*** Block opens ***

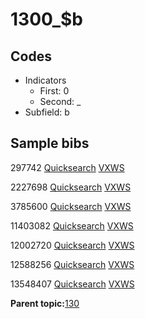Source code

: # 1300\_$b

## Codes

-   Indicators
    -   First: 0
    -   Second: \_
-   Subfield: b

## Sample bibs

297742 [Quicksearch](https://search.library.yale.edu/catalog/297742) [VXWS](http://prodorbis.library.yale.edu:7014/vxws/GetHoldingsService?bibId=297742)

2227698 [Quicksearch](https://search.library.yale.edu/catalog/2227698) [VXWS](http://prodorbis.library.yale.edu:7014/vxws/GetHoldingsService?bibId=2227698)

3785600 [Quicksearch](https://search.library.yale.edu/catalog/3785600) [VXWS](http://prodorbis.library.yale.edu:7014/vxws/GetHoldingsService?bibId=3785600)

11403082 [Quicksearch](https://search.library.yale.edu/catalog/11403082) [VXWS](http://prodorbis.library.yale.edu:7014/vxws/GetHoldingsService?bibId=11403082)

12002720 [Quicksearch](https://search.library.yale.edu/catalog/12002720) [VXWS](http://prodorbis.library.yale.edu:7014/vxws/GetHoldingsService?bibId=12002720)

12588256 [Quicksearch](https://search.library.yale.edu/catalog/12588256) [VXWS](http://prodorbis.library.yale.edu:7014/vxws/GetHoldingsService?bibId=12588256)

13548407 [Quicksearch](https://search.library.yale.edu/catalog/13548407) [VXWS](http://prodorbis.library.yale.edu:7014/vxws/GetHoldingsService?bibId=13548407)

**Parent topic:**[130](../../tags/130/130.md)

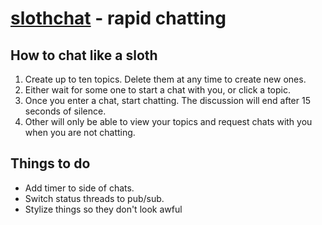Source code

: [slothchat](http://www.slothchat.com/) - rapid chatting
=======================================================

How to chat like a sloth
-------------------------------------------------------
1. Create up to ten topics. Delete them at any time to create new ones.
2. Either wait for some one to start a chat with you, or click a topic.
3. Once you enter a chat, start chatting. The discussion will end after 15 seconds of silence.
4. Other will only be able to view your topics and request chats with you when you are not chatting.


Things to do
-------------------------------------------------------
* Add timer to side of chats.
* Switch status threads to pub/sub.
* Stylize things so they don't look awful


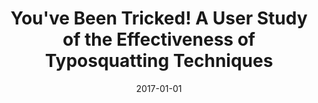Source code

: ---
title: "You&apos;ve Been Tricked! A User Study of the Effectiveness of Typosquatting Techniques"
collection: publications
permalink: /publication/2017-01-01-Youve-Been-Tricked-A-User-Study-of-the-Effectiveness-of-Typosquatting-Techniques
date: 2017-01-01
venue: 'In the proceedings of 37th IEEE International Conference on Distributed Computing Systems, ICDCS 2017, Atlanta, GA, USA, June 5-8, 2017'
paperurl: 'https://doi.org/10.1109/ICDCS.2017.221'
citation: ' Jeffrey Spaulding,  Shambhu Upadhyaya,  David Mohaisen, &quot;You&amp;apos;ve Been Tricked! A User Study of the Effectiveness of Typosquatting Techniques.&quot; In the proceedings of 37th IEEE International Conference on Distributed Computing Systems, ICDCS 2017, Atlanta, GA, USA, June 5-8, 2017, 2017.'
---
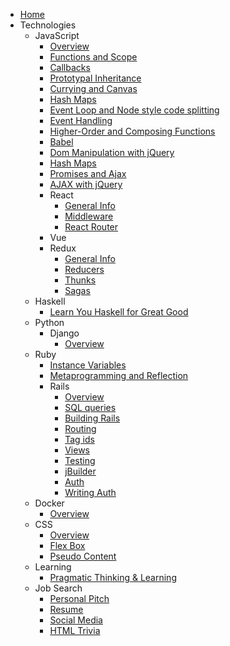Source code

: <!-- docs/_sidebar.md -->

* [Home](/)
* Technologies
  * JavaScript
	* [Overview](/javascript/overview)
	* [Functions and Scope](/javascript/functions_and_scope)
	* [Callbacks](/javascript/callbacks)
	* [Prototypal Inheritance](/javascript/prototypal_inheritance)
	* [Currying and Canvas](/javascript/currying_and_canvas)
	* [Hash Maps](/javascript/js_hash_maps)
	* [Event Loop and Node style code splitting](/javascript/event_loop_and_node_code_splitting.md)
	* [Event Handling](/javascript/event_handling)
	* [Higher-Order and Composing Functions](/javascript/higher_order_and_composing_fuctions)
	* [Babel](/javascript/babel)
	* [Dom Manipulation with jQuery](/javascript/dom_manipulation_and_jquery)
	* [Hash Maps](/javascript/js_hash_maps)
	* [Promises and Ajax](javascript/promises_and_ajax)
	* [AJAX with jQuery](/javascript/jquery_ajax_and_promises)
	* React
	  * [General Info](/javascript/react/overview)
	  * [Middleware](/javascript/react/middleware)
	  * [React Router](/javascript/react/react_router)
	* Vue
	* Redux
	  * [General Info](/javascript/redux/overview)
	  * [Reducers](/javascript/redux/reducers_and_react)
	  * [Thunks](/javascript/redux/thunks_and_ajax)
	  * [Sagas](/javascript/redux/redux_sagas.md)
  * Haskell
  	* [Learn You Haskell for Great Good](/haskell/learn_you_haskell_for_great_good)
  * Python
	* Django
	  * [Overview](/python/django/overview)
  * Ruby
	* [Instance Variables](/ruby/instance_variables)
	* [Metaprogramming and Reflection](/ruby/metaprogramming_and_reflection)
	* Rails
	  * [Overview](/ruby/rails/overview)
	  * [SQL queries](/ruby/rails/sql_in_rails_and_metaprogramming)
	  * [Building Rails](/ruby/rails/building_rails)
	  * [Routing](/ruby/rails/routing)
	  * [Tag ids](/ruby/rails/tag_ids)
	  * [Views](/ruby/rails/views)
	  * [Testing](/ruby/rails/testing)
	  * [jBuilder](/ruby/rails/jbuilder)
	  * [Auth](/ruby/rails/auth)
	  * [Writing Auth](/ruby/rails/building_auth)
  * Docker
	* [Overview](/Docker/overview)
  * CSS
	* [Overview](/css/overview)
	* [Flex Box](/css/flex_box_postion_and_rails)
	* [Pseudo Content](/css/pseudo_content)
  * Learning
	* [Pragmatic Thinking & Learning](/learning/notes_on_pragmatic_thinking_and_learning)
  * Job Search
	* [Personal Pitch](/job_search/personal_pitch_notes)
	* [Resume](/job_search/resume_notes)
	* [Social Media](/job_search/social_media)
	* [HTML Trivia](/job_search/html_trivia)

*** Block closes ***

Every line of the records above where the string "Event" is found should be copied.

> [Result]:
	* [Event Loop and Node style code splitting](/javascript/event_loop_and_node_code_splitting.md)
	* [Event Handling](/javascript/event_handling)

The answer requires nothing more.